:: INFORMATION GIVEN ::
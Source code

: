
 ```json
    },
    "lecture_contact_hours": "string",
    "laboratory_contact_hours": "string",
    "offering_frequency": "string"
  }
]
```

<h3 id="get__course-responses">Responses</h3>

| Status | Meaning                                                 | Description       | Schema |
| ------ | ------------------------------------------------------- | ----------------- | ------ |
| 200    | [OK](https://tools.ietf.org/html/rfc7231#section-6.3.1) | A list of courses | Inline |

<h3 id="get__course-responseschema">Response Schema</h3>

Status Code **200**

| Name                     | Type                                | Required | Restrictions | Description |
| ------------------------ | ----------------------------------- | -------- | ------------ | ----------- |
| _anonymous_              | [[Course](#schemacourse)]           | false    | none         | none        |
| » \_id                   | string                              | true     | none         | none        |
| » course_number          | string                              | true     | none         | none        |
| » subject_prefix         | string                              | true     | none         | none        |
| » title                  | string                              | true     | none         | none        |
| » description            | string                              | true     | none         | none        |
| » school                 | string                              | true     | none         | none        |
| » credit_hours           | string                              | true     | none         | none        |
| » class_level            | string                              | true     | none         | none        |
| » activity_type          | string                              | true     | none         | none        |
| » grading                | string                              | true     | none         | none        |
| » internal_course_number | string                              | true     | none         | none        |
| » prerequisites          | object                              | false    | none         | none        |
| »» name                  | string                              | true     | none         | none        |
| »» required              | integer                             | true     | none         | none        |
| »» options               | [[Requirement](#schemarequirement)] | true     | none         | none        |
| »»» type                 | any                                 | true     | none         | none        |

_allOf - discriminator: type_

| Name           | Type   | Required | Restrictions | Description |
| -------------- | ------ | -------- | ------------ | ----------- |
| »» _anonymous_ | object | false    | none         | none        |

:: WHAT YOU SHOULD DO ::
Copy every line that appears above, with each word kept as it is.

:: WRITTEN ANSWER ::
Source code

:
 ```json
    },
    "lecture_contact_hours": "string",
    "laboratory_contact_hours": "string",
    "offering_frequency": "string"
  }
]
```

<h3 id="get__course-responses">Responses</h3>

| Status | Meaning                                                 | Description       | Schema |
| ------ | ------------------------------------------------------- | ----------------- | ------ |
| 200    | [OK](https://tools.ietf.org/html/rfc7231#section-6.3.1) | A list of courses | Inline |

<h3 id="get__course-responseschema">Response Schema</h3>

Status Code **200**

| Name                     | Type                                | Required | Restrictions | Description |
| ------------------------ | ----------------------------------- | -------- | ------------ | ----------- |
| _anonymous_              | [[Course](#schemacourse)]           | false    | none         | none        |
| » \_id                   | string                              | true     | none         | none        |
| » course_number          | string                              | true     | none         | none        |
| » subject_prefix         | string                              | true     | none         | none        |
| » title                  | string                              | true     | none         | none        |
| » description            | string                              | true     | none         | none        |
| » school                 | string                              | true     | none         | none        |
| » credit_hours           | string                              | true     | none         | none        |
| » class_level            | string                              | true     | none         | none        |
| » activity_type          | string                              | true     | none         | none        |
| » grading                | string                              | true     | none         | none        |
| » internal_course_number | string                              | true     | none         | none        |
| » prerequisites          | object                              | false    | none         | none        |
| »» name                  | string                              | true     | none         | none        |
| »» required              | integer                             | true     | none         | none        |
| »» options               | [[Requirement](#schemarequirement)] | true     | none         | none        |
| »»» type                 | any                                 | true     | none         | none        |

_allOf - discriminator: type_

| Name           | Type   | Required | Restrictions | Description |
| -------------- | ------ | -------- | ------------ | ----------- |
| »» _anonymous_ | object | false    | none         | none        |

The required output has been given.